D. Document value and risk

What are we measuring? If you can't say what AI is doing for you, you can't lead it. You can only hope. Document both sides. Where is it saving real time? Where is it creating real risk? What's working, what almost went wrong, what you'd do differently. This isn't a compliance exercise. It's how you find out whether any of this is actually worth it, and how you make the case to keep investing when someone asks you to prove it. What you don't measure, you can't defend.

What this actually asks of you

Strip the framework down, and here's what's left.

  • Decide who can use what, and write it down. Ambiguity is the policy until you replace it.
  • Tell your people what data is off-limits before they guess wrong.
  • Attach a name to every output. Accountability didn't move.
  • Make a short list of approved uses. A clear yes moves faster than a vague warning.
  • Train people to question the tool, not just trust it.
  • Measure the value and the risk so you can lead with facts rather than fear.

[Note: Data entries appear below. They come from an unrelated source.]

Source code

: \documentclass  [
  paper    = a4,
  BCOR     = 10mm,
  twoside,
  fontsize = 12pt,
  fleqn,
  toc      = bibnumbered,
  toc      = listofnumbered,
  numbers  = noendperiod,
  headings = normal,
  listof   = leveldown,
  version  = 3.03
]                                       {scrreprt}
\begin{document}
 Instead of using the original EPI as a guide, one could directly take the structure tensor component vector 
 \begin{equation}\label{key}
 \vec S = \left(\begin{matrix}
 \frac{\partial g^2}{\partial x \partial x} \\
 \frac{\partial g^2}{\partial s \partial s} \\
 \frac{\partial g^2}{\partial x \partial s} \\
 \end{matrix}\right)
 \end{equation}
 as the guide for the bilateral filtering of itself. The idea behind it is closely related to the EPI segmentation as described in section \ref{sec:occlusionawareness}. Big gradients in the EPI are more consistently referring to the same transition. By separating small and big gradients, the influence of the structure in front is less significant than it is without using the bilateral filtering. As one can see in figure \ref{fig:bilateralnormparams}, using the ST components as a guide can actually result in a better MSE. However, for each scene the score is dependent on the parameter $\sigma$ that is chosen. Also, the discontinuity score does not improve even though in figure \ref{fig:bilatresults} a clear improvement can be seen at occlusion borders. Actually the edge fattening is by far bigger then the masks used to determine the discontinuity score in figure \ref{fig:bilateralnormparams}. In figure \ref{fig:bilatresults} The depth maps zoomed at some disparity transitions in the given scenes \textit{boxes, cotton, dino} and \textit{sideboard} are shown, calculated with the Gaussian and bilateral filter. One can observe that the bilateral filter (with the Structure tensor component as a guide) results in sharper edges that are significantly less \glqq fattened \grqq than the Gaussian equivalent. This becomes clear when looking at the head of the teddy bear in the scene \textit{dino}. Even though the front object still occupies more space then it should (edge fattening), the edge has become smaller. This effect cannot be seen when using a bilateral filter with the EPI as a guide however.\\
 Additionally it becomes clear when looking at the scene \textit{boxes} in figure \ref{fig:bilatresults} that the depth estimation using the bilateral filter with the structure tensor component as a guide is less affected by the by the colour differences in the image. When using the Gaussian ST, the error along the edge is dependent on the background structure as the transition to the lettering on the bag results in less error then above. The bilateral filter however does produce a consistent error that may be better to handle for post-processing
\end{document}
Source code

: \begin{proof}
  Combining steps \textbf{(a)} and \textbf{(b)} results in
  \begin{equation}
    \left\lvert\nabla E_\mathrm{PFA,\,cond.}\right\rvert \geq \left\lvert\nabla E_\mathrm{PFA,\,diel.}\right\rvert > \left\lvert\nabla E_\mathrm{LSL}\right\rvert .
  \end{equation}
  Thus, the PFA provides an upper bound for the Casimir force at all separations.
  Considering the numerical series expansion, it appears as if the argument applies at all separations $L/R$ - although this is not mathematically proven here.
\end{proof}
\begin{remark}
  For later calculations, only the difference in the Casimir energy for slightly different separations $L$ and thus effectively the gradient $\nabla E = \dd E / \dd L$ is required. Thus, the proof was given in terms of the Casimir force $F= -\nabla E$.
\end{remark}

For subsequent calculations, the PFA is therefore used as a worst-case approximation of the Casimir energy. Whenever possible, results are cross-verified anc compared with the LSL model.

None of this requires you to be a technologist. It requires you to lead.

The quiet part

AI doesn't fix a broken system. It moves faster through whatever system you already have. If your team is sharp and your standards are clear, you become faster. If your team is loose and your lines are blurry, it makes the mess faster, too.CLOSED isn't about slowing down. It's about earning the right to go fast. Your people already opened the door. The only question left is whether you walk through it leading, or follow them in still pretending you didn't see it open.